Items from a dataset
——
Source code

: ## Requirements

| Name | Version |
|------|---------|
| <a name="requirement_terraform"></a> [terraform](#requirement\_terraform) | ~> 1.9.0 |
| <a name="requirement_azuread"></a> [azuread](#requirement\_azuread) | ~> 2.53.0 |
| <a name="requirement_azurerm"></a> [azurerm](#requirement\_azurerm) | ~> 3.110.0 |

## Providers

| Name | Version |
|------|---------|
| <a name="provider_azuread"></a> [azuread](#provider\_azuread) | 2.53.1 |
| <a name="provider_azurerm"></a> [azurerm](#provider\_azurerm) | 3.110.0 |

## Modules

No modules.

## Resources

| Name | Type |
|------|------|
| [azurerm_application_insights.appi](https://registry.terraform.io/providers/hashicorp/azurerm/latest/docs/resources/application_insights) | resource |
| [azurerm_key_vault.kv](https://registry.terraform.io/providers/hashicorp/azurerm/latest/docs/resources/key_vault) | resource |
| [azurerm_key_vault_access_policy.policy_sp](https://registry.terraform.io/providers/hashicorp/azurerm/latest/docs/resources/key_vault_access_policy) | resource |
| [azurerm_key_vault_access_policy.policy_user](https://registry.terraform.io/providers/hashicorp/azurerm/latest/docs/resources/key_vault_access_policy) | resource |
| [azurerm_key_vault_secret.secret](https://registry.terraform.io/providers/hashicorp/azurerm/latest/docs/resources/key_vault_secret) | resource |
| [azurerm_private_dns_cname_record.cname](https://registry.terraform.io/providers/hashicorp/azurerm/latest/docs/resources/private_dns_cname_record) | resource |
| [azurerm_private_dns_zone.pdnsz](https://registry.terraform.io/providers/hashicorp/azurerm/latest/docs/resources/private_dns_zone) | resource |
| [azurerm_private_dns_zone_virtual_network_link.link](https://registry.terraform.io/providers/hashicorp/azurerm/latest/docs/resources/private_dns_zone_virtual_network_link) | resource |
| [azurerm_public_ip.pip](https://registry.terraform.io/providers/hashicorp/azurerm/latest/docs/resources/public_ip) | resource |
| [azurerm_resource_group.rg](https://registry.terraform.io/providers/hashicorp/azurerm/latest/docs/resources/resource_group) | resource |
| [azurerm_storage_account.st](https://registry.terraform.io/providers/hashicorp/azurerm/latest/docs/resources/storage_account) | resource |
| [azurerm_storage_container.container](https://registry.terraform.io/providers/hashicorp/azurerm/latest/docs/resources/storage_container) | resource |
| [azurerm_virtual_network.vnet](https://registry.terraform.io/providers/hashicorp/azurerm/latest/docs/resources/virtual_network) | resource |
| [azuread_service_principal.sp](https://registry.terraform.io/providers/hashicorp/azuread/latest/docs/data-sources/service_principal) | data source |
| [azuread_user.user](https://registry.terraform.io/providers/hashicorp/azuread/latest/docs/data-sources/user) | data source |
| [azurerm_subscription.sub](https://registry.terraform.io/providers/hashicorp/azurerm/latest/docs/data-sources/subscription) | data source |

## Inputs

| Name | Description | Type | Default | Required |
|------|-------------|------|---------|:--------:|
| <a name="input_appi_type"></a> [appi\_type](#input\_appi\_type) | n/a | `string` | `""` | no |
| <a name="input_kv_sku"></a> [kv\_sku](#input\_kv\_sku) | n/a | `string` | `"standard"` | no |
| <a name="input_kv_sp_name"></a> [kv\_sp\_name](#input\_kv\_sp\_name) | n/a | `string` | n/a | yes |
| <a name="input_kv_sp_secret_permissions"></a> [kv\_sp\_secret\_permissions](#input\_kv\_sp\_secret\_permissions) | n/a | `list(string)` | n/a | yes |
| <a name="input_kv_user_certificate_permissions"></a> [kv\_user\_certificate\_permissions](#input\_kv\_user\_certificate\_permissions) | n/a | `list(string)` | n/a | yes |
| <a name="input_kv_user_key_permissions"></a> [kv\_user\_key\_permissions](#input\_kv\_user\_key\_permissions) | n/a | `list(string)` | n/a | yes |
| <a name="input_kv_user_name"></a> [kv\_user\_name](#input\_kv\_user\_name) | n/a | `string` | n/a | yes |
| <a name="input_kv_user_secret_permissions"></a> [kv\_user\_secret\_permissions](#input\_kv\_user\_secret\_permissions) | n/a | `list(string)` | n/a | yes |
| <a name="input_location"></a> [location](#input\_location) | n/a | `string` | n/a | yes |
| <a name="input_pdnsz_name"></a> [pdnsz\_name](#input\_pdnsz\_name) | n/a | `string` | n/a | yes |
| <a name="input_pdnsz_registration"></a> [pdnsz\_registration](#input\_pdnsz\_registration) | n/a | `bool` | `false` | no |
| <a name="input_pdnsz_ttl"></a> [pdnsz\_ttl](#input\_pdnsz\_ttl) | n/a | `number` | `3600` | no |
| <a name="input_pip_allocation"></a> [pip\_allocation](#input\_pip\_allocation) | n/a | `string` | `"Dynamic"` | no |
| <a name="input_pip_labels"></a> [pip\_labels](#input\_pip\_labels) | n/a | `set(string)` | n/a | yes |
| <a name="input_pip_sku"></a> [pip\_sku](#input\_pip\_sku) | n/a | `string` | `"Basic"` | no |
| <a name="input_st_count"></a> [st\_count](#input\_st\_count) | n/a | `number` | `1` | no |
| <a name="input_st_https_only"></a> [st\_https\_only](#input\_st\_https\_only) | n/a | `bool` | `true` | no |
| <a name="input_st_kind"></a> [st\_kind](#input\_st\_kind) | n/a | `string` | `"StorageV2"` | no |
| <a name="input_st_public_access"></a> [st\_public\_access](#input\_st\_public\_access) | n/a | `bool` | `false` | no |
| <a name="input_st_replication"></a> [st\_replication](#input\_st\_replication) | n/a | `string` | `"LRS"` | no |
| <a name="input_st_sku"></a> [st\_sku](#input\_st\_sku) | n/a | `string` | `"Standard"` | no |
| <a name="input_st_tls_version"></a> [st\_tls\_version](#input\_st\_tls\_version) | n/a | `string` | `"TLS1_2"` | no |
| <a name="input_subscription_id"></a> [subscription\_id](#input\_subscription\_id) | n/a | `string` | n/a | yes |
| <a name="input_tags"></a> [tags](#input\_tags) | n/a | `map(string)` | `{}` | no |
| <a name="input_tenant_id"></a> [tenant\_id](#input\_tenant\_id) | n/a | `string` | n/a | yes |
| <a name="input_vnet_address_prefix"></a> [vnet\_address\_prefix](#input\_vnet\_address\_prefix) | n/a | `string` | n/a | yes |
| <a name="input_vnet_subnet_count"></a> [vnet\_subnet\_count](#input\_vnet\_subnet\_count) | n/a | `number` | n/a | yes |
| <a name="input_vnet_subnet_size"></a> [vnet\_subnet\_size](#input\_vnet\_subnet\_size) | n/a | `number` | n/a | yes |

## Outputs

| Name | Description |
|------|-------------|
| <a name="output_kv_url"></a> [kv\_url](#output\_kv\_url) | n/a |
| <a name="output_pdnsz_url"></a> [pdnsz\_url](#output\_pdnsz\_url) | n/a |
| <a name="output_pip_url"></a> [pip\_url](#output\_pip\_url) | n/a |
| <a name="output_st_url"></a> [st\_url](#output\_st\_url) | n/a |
——
◆ **To do**
Please write out exactly the lines from the start of the data through the line that contains "[azuread](#requirement\_azuread) | ~> 2.53.0 |", both ends included, and nothing else.

◆ **Solution for this exercise**
Source code

: ## Requirements

| Name | Version |
|------|---------|
| <a name="requirement_terraform"></a> [terraform](#requirement\_terraform) | ~> 1.9.0 |
| <a name="requirement_azuread"></a> [azuread](#requirement\_azuread) | ~> 2.53.0 |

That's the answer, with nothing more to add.